Zhu foresees experts sharing insights with each other as never before. “Data science is quite new, a quite different discipline in the academic world,” she explains. “This is one of the areas where the more you share, the more you have, instead of holding something very tight to your chest, and you become very good.”

An essential task for CBDS will be figuring out how to manage ever-expanding datasets from multiple sources that Yale both generates and receives, so as not to drown in a sea of numbers without knowing how to make sense of them. “With all the technological advances we have seen, such as imaging, sequencing, wearable devices, hospital databases, and cloud computing,” says Hongyu Zhao, PhD, chair and Ira V. Hiscock Professor of Biostatistics, professor of genetics and of statistics and data science, and co-director of CBDS, “there is a great need to develop efficient ways to collect, store, manage, analyze, visualize, and interpret the results.”

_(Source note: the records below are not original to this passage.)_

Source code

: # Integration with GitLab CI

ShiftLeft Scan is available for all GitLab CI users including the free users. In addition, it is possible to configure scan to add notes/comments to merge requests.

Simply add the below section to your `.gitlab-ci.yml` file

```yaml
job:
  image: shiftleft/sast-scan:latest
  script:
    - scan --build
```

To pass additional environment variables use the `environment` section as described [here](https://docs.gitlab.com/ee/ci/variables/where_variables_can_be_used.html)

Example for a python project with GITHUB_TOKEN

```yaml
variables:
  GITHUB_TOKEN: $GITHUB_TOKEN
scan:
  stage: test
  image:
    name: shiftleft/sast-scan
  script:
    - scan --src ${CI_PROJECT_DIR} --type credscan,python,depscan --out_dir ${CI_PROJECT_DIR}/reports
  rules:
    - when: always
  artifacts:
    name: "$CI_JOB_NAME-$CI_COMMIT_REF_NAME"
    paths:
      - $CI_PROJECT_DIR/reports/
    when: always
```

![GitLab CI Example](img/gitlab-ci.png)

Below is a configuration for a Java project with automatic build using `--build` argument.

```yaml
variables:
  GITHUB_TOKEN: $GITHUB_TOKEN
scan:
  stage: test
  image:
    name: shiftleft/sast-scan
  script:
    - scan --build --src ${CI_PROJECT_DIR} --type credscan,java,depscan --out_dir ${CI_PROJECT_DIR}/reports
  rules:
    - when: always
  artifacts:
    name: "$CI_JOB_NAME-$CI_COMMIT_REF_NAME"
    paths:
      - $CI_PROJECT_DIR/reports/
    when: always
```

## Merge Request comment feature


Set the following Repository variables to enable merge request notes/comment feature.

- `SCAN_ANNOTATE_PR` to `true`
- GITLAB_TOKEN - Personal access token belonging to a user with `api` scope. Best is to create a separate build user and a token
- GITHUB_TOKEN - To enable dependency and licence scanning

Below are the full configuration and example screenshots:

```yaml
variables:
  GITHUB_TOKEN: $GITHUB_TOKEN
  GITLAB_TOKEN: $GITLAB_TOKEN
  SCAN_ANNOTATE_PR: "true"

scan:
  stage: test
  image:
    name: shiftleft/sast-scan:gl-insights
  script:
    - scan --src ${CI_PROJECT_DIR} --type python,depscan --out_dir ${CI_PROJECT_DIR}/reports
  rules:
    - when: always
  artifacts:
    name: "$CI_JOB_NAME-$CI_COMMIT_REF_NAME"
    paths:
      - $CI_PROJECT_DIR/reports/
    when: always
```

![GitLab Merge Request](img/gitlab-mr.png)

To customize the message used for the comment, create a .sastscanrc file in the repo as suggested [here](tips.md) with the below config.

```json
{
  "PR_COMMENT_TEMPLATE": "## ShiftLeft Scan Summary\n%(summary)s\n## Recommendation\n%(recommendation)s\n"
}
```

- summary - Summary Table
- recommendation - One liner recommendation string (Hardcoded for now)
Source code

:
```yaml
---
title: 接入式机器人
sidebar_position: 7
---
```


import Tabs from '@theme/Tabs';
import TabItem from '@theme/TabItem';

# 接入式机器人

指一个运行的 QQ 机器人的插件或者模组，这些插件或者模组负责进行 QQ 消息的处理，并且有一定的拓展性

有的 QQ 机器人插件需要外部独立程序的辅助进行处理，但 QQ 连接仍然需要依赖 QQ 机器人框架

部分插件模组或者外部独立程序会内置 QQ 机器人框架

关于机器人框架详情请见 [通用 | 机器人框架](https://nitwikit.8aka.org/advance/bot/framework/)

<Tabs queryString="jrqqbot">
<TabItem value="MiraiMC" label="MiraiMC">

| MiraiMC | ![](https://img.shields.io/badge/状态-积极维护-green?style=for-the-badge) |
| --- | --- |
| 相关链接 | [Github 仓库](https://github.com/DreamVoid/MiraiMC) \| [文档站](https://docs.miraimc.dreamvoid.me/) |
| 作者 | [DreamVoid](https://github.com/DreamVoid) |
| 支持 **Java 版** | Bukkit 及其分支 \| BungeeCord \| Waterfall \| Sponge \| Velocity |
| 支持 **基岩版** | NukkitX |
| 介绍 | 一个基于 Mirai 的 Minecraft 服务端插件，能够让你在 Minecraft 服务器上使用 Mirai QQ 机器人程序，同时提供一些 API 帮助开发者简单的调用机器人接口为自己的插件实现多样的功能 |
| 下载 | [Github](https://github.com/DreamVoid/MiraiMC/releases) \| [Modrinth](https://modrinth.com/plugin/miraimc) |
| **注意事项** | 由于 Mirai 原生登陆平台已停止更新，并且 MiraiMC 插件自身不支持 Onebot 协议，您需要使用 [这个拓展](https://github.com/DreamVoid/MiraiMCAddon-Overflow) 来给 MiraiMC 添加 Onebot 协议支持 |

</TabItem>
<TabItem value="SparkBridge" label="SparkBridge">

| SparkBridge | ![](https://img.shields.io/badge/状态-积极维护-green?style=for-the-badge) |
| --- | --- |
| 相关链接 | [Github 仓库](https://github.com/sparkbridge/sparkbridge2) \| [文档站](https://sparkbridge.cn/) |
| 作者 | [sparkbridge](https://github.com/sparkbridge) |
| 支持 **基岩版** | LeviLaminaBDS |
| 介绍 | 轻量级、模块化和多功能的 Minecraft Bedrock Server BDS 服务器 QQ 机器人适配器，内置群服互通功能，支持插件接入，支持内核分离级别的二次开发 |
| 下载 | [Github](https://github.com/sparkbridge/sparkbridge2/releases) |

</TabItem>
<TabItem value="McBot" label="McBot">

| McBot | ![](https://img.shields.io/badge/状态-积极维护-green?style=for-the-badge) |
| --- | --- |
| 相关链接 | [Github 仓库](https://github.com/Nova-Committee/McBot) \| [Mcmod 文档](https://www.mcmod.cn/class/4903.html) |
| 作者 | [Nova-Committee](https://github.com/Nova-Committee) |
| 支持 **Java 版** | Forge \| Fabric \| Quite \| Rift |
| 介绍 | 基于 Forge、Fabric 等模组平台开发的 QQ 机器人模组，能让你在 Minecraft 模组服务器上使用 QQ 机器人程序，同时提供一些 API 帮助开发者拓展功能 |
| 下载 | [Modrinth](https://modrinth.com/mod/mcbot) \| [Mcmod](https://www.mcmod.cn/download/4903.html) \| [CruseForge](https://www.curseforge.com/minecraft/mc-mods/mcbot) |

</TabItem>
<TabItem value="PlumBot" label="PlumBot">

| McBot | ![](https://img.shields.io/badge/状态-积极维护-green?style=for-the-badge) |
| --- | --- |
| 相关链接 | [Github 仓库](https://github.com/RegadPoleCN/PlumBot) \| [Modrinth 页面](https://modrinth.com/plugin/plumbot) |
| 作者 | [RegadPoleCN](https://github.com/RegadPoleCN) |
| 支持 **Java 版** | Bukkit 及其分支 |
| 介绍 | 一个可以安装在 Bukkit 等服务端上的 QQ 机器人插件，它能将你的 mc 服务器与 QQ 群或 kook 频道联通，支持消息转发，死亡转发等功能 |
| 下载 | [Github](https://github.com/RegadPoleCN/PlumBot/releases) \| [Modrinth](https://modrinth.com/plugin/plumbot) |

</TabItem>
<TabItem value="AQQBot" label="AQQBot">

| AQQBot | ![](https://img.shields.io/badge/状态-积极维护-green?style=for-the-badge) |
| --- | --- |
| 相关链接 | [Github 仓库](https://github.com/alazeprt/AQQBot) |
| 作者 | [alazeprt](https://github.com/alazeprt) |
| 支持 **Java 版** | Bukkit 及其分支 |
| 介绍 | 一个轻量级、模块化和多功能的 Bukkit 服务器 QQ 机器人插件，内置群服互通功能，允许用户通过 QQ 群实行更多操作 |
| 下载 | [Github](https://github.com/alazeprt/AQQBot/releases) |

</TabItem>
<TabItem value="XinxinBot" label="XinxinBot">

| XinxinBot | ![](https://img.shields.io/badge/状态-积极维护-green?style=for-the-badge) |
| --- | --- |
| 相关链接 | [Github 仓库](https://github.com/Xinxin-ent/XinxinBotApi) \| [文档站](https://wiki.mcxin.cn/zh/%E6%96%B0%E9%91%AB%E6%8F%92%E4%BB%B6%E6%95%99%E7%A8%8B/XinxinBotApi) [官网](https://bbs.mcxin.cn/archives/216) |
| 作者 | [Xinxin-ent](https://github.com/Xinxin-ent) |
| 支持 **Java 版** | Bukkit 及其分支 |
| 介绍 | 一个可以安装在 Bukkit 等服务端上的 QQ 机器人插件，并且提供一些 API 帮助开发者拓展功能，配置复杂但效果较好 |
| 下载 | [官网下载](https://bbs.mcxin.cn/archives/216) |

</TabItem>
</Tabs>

It is a kind of “data fusion,” adds Mark B. Gerstein, PhD, Albert L. Williams Professor of Biomedical Informatics, professor of molecular biophysics and biochemistry, of computer science, and of statistics and data science, and CBDS co-director. “We’re integrating all the different types of data together, and that’s just something that is hard to do in a completely generic, automated way. You need to think about what you’re putting together.”

That includes gathering insights that enhance clinical care. Krumholz says that one of CBDS’s great advantages is the presence and participation of Yale clinicians, who can help steer data-driven science toward its greatest possible impact. “We have a medical center and actual patients being seen and care being delivered,” he explains, “and so we have the opportunity to go end to end, where we’re thinking at first about the end users.” That, Krumholz says, could lead to new discoveries, quicker paths toward better treatment decisions by clinicians, and even insights into how the broader health care system can be redesigned for the better.

The center also has a vital educational mission, giving Yale scientists at all levels—including accomplished investigators whose training preceded the “big data” era—a greater familiarity with data science and what it can do for them. That will require detailed planning, and extensive listening to various constituencies’ needs. “It’s easy to expose graduate students to it because you can just make a course,” says Noonan, who also is on the CBDS steering committee. “But you can’t do that with postdocs and faculty. What we have to do through the center is get people in place who know how to teach these concepts to a diverse group of people with diverse backgrounds and help them understand what they need to know to function in this new world because they’re going to need to know it.” Gerstein adds that having more data expertise in the Yale community will be a catalyst toward another essential goal—attracting future recruits in the field at all levels, from students to expert faculty.

CBDS is part of a constellation of data science activity exploding throughout the university, from a new undergraduate major to the recruitment of theoreticians at the most advanced levels of the field. “Integrative data science and its mathematical foundations” is on the University Science Strategy Committee’s suggested list of the most promising opportunities for investment across the sciences, which President Peter Salovey, PhD ’86, endorsed in November. “CBDS fits perfectly into this new emphasis,” says Zhao. “This center really serves at the interface of mathematics, statistics, computer science, biology, medicine, and public health.”

“We’re poised to do good work. We’re positioned to be successful,” says Krumholz, who credits the late Carolyn W. Slayman, PhD, deputy dean for academic and scientific affairs, Sterling Professor of Genetics, and professor of cellular and molecular physiology, for having the early sense that a center was needed, and considers CBDS to be part of her legacy. “I think Yale has a unique opportunity to lead and inspire and produce tools that will take us into that next era, and I’m excited to be part of it.”